CT and MR Imaging Findings in Methanol Intoxication Manifesting with BI Lateral Severe Basal Ganglia and Cerebral Involvement

 Accepted on 21 Jun 2022            Submitted on 26 Apr 2022

Introduction

Methanol is a clear, colourless, and scentless liquid, and its acute intoxication usually arises from oral ingestion. It can be absorbed by different body systems including the skin, gastrointestinal tract, and respiratory tract [1].

Although methanol itself is a relatively low toxic agent, following its uptake by the human body, the transformation to toxic metabolites, namely formic acid and formaldehyde, devastating effects occur [2].

Case Report

A 54-year-old man was admitted to our emergency department complaining of nausea, vomiting, abdominal pain, sudden loss of vision, and deterioration of consciousness. A substantial amount of unknown origin alcohol ingestion was reported by his family during the past day. His initial Glasgow coma scale (GCS) score was 3/15.

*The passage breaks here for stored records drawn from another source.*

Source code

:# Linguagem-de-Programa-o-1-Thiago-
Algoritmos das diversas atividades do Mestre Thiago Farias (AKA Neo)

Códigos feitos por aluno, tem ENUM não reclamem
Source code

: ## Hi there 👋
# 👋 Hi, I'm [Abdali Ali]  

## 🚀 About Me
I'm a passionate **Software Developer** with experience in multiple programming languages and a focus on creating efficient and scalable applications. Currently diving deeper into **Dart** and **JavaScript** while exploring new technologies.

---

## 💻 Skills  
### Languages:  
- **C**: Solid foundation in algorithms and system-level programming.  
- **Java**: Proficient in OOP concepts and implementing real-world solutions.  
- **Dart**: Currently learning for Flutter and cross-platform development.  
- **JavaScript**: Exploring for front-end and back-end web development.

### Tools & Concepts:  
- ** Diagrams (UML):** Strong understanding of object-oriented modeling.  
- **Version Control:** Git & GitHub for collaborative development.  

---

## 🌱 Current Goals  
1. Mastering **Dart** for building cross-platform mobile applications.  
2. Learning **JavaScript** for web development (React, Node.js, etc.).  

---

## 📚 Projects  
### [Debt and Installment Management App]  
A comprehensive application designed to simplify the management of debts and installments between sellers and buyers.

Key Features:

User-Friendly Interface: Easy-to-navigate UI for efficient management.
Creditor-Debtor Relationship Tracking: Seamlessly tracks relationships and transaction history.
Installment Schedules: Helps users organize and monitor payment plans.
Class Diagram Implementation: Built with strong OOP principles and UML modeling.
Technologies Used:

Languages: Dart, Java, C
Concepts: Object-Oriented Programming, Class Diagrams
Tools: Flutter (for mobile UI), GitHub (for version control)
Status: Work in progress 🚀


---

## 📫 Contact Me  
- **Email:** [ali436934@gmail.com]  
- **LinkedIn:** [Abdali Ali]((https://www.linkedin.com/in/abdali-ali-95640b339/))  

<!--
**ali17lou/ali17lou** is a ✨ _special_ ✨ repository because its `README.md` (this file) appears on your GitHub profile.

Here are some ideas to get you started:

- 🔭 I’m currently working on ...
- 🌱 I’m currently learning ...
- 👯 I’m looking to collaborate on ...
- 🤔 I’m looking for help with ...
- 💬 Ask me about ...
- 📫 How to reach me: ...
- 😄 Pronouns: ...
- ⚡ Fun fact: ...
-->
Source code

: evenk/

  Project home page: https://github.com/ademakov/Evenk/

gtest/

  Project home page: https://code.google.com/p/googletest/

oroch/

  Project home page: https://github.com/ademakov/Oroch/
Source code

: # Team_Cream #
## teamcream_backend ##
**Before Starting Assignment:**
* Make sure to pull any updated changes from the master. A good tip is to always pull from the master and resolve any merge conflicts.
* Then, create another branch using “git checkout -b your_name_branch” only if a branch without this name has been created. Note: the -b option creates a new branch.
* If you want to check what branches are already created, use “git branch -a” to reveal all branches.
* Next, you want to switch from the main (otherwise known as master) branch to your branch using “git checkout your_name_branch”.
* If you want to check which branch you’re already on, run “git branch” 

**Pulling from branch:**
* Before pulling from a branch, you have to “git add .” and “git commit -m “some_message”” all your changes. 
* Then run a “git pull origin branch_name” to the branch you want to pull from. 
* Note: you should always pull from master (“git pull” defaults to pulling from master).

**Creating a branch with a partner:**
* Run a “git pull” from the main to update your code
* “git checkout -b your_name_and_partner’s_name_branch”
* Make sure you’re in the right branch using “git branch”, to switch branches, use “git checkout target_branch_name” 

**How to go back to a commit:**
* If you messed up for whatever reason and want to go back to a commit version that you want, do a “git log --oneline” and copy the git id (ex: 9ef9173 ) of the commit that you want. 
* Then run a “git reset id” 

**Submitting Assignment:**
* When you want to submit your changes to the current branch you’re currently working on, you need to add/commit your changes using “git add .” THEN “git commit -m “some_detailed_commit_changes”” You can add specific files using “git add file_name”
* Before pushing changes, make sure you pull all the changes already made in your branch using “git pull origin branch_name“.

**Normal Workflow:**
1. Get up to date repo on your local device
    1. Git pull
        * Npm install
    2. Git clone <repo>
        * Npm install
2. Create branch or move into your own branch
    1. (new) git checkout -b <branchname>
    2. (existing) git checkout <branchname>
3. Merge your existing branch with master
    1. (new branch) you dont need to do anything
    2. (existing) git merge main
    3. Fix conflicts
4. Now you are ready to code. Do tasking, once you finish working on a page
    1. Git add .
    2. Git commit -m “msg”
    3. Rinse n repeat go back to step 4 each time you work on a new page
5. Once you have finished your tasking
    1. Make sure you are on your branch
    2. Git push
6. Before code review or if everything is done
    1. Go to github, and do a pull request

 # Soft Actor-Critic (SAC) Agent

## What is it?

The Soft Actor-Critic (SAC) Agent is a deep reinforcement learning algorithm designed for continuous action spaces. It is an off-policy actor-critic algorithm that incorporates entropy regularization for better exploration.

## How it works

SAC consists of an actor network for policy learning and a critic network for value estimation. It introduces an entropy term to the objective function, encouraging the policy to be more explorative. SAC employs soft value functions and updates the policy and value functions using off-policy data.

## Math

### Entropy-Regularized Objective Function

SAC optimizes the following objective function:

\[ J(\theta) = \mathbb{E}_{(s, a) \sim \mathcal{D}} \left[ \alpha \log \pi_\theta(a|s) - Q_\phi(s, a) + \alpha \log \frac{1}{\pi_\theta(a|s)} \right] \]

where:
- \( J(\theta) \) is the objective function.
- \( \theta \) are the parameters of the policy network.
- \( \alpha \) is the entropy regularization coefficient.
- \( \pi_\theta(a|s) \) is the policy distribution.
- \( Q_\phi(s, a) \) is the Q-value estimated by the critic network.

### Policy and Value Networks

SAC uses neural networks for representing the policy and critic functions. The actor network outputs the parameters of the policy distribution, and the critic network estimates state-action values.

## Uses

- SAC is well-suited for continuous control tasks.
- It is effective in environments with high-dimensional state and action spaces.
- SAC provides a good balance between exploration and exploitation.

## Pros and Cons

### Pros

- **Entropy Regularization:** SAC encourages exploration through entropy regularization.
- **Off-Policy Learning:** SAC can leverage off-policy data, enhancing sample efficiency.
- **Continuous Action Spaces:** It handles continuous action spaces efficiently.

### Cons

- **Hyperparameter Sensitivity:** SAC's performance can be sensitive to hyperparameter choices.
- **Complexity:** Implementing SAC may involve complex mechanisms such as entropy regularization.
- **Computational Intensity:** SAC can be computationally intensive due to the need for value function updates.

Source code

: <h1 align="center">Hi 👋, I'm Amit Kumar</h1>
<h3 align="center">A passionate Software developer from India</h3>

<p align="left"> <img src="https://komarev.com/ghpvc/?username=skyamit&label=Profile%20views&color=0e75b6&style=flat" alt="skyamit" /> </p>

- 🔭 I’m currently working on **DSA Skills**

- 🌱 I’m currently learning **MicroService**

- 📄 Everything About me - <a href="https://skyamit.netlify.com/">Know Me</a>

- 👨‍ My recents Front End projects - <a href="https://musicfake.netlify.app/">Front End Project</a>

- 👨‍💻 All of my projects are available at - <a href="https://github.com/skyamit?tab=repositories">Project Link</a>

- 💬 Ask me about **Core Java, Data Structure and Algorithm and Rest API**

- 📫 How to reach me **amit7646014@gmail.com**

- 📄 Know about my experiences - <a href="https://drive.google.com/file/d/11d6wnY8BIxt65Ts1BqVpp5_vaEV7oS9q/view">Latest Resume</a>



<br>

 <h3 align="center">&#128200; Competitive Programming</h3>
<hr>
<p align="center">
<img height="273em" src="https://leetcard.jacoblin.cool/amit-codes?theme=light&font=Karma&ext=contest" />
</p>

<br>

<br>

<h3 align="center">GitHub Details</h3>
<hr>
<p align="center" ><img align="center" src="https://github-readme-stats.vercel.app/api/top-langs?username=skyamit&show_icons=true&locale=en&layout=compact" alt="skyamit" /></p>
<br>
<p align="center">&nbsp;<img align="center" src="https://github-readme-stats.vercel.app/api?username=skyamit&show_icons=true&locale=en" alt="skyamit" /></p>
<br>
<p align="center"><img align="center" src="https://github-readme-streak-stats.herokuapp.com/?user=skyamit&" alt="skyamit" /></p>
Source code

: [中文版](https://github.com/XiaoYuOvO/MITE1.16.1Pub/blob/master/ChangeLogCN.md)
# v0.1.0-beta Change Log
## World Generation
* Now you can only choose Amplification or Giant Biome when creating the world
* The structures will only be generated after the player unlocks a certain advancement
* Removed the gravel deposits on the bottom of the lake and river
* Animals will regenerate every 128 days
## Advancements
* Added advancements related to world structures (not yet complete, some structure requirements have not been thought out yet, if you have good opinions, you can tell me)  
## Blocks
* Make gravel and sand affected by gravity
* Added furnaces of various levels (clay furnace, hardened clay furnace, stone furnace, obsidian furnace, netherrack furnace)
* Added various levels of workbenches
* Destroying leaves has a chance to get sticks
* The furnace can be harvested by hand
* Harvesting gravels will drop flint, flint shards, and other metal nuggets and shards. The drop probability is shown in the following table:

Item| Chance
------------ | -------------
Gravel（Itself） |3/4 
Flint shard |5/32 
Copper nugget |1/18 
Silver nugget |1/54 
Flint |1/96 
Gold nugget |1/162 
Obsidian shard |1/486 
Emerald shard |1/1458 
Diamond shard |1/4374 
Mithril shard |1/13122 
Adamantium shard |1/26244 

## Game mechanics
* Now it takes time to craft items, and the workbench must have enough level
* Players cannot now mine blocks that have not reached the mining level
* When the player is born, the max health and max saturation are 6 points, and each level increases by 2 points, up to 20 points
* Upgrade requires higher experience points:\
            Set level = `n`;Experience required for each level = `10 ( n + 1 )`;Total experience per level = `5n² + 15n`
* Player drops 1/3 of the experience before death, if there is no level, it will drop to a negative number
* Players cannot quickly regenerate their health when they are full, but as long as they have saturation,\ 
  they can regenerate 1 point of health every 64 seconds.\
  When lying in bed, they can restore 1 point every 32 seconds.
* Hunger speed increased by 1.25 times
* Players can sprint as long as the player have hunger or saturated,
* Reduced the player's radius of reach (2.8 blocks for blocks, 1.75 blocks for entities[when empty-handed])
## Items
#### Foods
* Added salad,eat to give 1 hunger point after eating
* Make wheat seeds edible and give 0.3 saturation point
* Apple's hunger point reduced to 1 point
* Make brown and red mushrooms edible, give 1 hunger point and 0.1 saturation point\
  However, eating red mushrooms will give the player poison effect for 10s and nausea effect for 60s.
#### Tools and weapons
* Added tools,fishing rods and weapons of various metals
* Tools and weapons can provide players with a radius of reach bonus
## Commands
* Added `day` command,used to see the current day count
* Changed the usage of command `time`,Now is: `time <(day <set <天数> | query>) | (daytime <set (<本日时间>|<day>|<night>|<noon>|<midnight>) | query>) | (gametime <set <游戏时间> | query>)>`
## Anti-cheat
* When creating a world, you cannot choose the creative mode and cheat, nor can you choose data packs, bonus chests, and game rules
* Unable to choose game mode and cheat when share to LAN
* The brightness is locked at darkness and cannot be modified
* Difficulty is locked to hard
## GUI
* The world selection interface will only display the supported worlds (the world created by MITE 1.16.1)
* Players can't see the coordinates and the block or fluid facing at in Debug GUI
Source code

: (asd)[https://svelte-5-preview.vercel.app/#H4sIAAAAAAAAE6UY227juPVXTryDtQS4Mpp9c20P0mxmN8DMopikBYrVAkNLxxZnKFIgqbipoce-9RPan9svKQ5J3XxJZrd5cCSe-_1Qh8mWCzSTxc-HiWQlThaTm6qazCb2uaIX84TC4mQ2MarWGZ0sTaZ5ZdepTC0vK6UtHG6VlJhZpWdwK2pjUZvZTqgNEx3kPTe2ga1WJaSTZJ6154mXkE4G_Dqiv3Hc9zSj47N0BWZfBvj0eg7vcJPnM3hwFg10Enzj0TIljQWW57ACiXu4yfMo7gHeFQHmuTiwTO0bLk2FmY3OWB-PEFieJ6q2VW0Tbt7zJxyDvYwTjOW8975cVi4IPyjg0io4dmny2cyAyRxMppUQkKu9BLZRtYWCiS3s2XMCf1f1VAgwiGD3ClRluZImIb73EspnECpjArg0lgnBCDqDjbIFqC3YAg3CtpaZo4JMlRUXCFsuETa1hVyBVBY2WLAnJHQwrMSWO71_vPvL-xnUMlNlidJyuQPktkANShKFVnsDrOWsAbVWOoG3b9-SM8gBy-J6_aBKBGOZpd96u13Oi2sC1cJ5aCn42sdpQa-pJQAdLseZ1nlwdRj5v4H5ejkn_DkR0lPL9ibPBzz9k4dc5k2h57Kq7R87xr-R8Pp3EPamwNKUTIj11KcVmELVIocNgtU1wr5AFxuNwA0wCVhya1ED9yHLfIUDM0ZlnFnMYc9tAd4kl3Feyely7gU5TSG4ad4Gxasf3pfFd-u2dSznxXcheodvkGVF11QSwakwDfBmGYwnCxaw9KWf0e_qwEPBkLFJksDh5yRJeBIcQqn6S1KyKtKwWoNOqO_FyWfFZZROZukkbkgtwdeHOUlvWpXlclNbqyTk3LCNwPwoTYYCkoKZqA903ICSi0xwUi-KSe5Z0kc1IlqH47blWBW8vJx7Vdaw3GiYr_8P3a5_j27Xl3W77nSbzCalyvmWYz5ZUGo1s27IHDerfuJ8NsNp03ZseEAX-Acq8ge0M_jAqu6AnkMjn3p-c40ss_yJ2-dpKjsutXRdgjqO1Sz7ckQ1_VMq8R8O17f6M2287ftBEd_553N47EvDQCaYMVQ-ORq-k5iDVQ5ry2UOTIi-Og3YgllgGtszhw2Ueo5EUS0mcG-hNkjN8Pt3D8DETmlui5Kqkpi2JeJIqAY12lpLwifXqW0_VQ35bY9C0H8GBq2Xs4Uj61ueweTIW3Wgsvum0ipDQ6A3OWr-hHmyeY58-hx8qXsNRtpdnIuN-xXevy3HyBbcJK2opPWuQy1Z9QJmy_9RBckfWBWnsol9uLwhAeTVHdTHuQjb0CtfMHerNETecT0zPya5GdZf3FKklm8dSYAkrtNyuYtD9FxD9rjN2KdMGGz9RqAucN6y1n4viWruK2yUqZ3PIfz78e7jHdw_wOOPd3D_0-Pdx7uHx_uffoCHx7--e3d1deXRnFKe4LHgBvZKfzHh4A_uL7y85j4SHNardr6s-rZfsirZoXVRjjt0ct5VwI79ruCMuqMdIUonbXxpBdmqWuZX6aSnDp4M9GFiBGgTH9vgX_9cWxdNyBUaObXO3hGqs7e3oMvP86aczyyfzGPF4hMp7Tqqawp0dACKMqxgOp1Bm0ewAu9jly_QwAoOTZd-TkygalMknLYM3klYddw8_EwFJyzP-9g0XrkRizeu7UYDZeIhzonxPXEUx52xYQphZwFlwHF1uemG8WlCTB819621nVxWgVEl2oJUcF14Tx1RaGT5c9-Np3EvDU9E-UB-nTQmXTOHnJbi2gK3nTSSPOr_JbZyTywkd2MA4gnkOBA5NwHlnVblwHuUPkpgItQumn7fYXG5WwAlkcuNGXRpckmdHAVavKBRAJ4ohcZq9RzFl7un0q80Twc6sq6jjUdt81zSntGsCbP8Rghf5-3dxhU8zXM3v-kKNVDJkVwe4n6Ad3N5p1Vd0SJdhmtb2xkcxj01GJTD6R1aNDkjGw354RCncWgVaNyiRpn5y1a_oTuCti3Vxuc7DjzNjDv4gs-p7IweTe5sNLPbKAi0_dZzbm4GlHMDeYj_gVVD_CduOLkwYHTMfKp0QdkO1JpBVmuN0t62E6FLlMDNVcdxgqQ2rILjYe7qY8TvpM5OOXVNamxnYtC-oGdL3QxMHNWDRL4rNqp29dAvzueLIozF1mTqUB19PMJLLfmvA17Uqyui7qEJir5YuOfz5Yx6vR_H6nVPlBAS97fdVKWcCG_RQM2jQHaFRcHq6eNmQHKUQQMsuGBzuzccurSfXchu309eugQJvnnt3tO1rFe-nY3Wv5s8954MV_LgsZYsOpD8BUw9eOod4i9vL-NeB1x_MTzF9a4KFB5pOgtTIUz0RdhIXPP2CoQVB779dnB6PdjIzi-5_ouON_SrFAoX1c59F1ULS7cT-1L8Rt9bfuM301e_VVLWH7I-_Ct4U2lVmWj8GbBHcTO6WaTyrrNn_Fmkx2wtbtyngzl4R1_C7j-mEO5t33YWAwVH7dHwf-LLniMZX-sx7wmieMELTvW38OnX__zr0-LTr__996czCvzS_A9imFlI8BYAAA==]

Laboratory examination showed elevated liver enzyme levels, (ALT: 56 U/L (<41), AST: 53 U/L (<40), GGT: 116 U/L (10–71)), serum creatinine: 1.92 mg/dl (0.70–1.20), hyperkalaemia: 6.33 mmol/L (3.5–5.3) and hyperglycemia: 353 mg/dl (74–109). Arterial blood gas analysis was performed and revealed severe metabolic acidosis. (PH: 6.87, pO2: 86 mmHg, pCO2: 66 mmHg, HCO3: 5.4 mmol/L, BE: –27 mmol/L).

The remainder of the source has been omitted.